INSTRUCTIONS TO FOLLOW:
For this exercise, write out each entry below exactly, omitting the images.

Source texts of formatted documents:
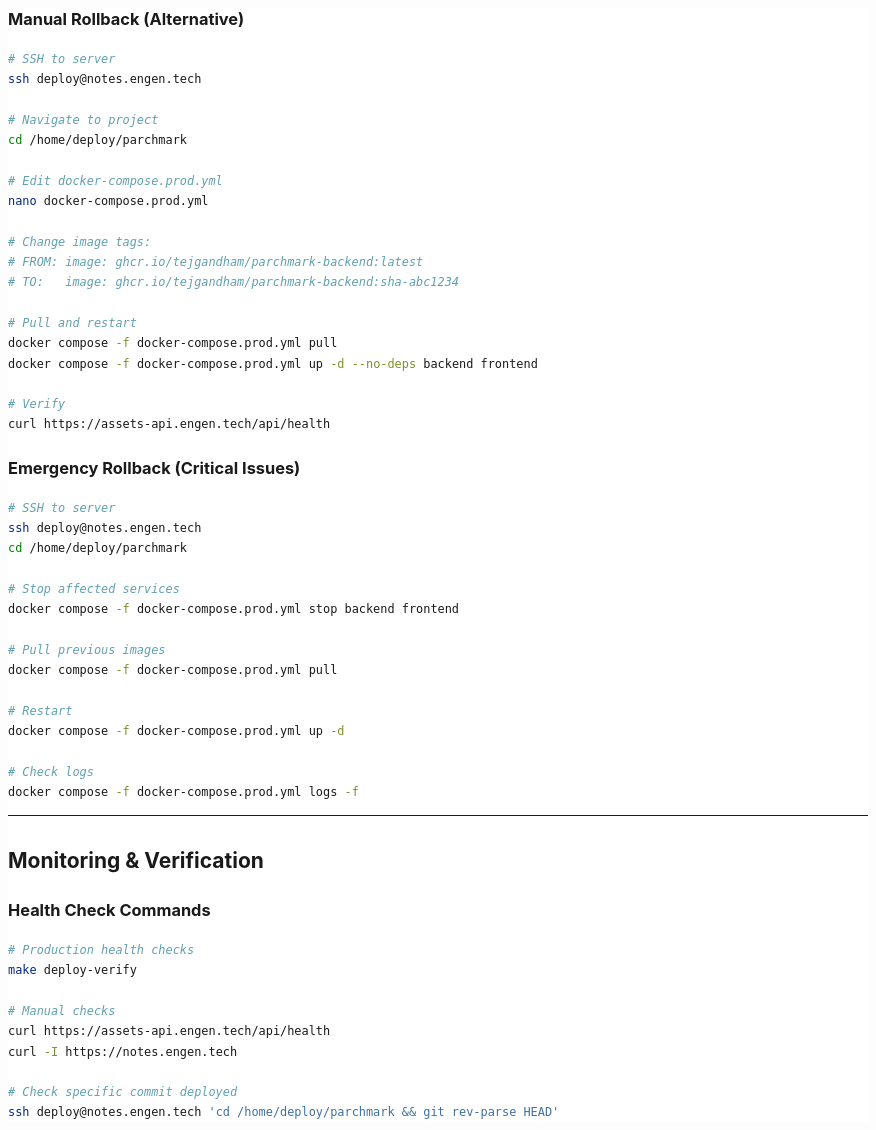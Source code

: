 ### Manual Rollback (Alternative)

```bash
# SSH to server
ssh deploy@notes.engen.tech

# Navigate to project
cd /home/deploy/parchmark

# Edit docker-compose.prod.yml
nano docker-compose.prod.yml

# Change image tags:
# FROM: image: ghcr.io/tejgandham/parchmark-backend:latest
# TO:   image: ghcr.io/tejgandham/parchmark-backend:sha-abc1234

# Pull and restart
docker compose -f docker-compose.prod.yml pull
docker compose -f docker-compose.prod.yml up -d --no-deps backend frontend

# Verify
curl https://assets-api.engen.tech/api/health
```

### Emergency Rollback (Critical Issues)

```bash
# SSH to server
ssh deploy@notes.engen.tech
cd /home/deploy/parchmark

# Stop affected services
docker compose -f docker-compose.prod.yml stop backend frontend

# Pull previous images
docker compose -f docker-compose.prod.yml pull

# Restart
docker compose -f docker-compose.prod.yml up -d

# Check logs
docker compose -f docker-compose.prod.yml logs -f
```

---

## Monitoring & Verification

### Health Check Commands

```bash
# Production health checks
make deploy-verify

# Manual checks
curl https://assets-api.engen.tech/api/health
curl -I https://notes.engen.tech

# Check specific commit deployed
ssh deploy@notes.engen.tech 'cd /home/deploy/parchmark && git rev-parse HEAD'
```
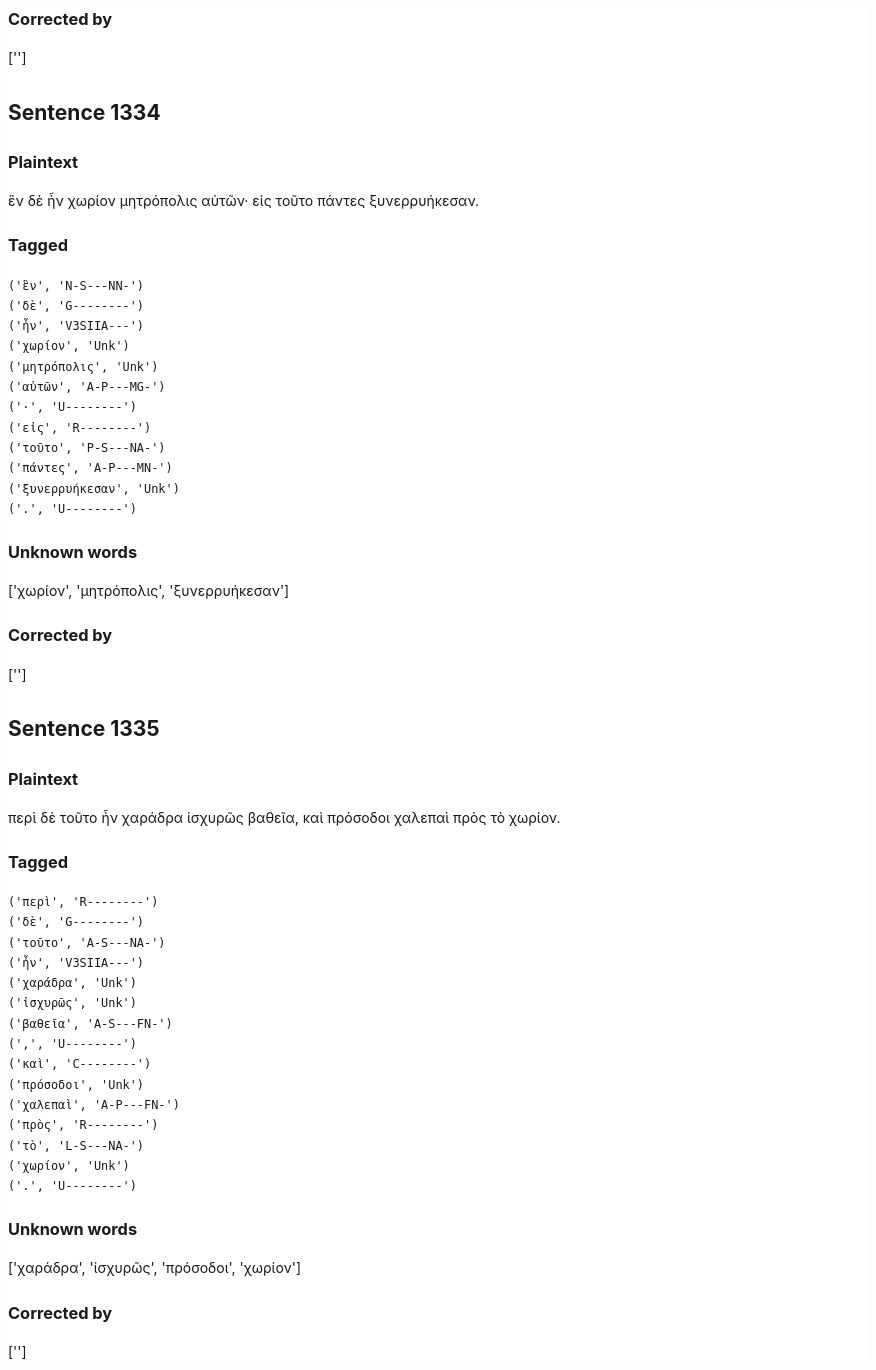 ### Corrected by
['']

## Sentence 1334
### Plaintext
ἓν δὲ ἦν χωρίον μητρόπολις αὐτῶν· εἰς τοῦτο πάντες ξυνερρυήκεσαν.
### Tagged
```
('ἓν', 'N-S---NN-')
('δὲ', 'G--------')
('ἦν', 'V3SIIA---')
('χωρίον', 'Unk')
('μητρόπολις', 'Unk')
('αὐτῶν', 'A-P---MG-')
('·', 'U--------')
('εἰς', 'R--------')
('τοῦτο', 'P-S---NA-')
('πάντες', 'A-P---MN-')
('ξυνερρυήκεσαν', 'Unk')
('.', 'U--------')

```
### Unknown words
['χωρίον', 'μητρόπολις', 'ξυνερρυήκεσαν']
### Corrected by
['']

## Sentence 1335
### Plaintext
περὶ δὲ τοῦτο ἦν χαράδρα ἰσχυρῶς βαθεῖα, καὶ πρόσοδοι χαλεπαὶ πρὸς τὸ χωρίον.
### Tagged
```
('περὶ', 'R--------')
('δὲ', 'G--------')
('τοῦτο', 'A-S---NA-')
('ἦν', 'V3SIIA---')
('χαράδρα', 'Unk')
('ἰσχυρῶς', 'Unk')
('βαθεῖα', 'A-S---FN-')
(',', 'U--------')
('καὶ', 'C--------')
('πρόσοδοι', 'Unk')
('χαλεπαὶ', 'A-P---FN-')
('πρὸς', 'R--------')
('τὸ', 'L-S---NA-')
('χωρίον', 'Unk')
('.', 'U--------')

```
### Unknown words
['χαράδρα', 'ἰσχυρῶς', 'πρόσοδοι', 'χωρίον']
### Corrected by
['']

SOLUTION:
Source code

: ### Manual Rollback (Alternative)

```bash
# SSH to server
ssh deploy@notes.engen.tech

# Navigate to project
cd /home/deploy/parchmark

# Edit docker-compose.prod.yml
nano docker-compose.prod.yml

# Change image tags:
# FROM: image: ghcr.io/tejgandham/parchmark-backend:latest
# TO:   image: ghcr.io/tejgandham/parchmark-backend:sha-abc1234

# Pull and restart
docker compose -f docker-compose.prod.yml pull
docker compose -f docker-compose.prod.yml up -d --no-deps backend frontend

# Verify
curl https://assets-api.engen.tech/api/health
```

### Emergency Rollback (Critical Issues)

```bash
# SSH to server
ssh deploy@notes.engen.tech
cd /home/deploy/parchmark

# Stop affected services
docker compose -f docker-compose.prod.yml stop backend frontend

# Pull previous images
docker compose -f docker-compose.prod.yml pull

# Restart
docker compose -f docker-compose.prod.yml up -d

# Check logs
docker compose -f docker-compose.prod.yml logs -f
```

---

## Monitoring & Verification

### Health Check Commands

```bash
# Production health checks
make deploy-verify

# Manual checks
curl https://assets-api.engen.tech/api/health
curl -I https://notes.engen.tech

# Check specific commit deployed
ssh deploy@notes.engen.tech 'cd /home/deploy/parchmark && git rev-parse HEAD'
```
 ### Corrected by
['']

## Sentence 1334
### Plaintext
ἓν δὲ ἦν χωρίον μητρόπολις αὐτῶν· εἰς τοῦτο πάντες ξυνερρυήκεσαν.
### Tagged
```
('ἓν', 'N-S---NN-')
('δὲ', 'G--------')
('ἦν', 'V3SIIA---')
('χωρίον', 'Unk')
('μητρόπολις', 'Unk')
('αὐτῶν', 'A-P---MG-')
('·', 'U--------')
('εἰς', 'R--------')
('τοῦτο', 'P-S---NA-')
('πάντες', 'A-P---MN-')
('ξυνερρυήκεσαν', 'Unk')
('.', 'U--------')

```
### Unknown words
['χωρίον', 'μητρόπολις', 'ξυνερρυήκεσαν']
### Corrected by
['']

## Sentence 1335
### Plaintext
περὶ δὲ τοῦτο ἦν χαράδρα ἰσχυρῶς βαθεῖα, καὶ πρόσοδοι χαλεπαὶ πρὸς τὸ χωρίον.
### Tagged
```
('περὶ', 'R--------')
('δὲ', 'G--------')
('τοῦτο', 'A-S---NA-')
('ἦν', 'V3SIIA---')
('χαράδρα', 'Unk')
('ἰσχυρῶς', 'Unk')
('βαθεῖα', 'A-S---FN-')
(',', 'U--------')
('καὶ', 'C--------')
('πρόσοδοι', 'Unk')
('χαλεπαὶ', 'A-P---FN-')
('πρὸς', 'R--------')
('τὸ', 'L-S---NA-')
('χωρίον', 'Unk')
('.', 'U--------')

```
### Unknown words
['χαράδρα', 'ἰσχυρῶς', 'πρόσοδοι', 'χωρίον']
### Corrected by
['']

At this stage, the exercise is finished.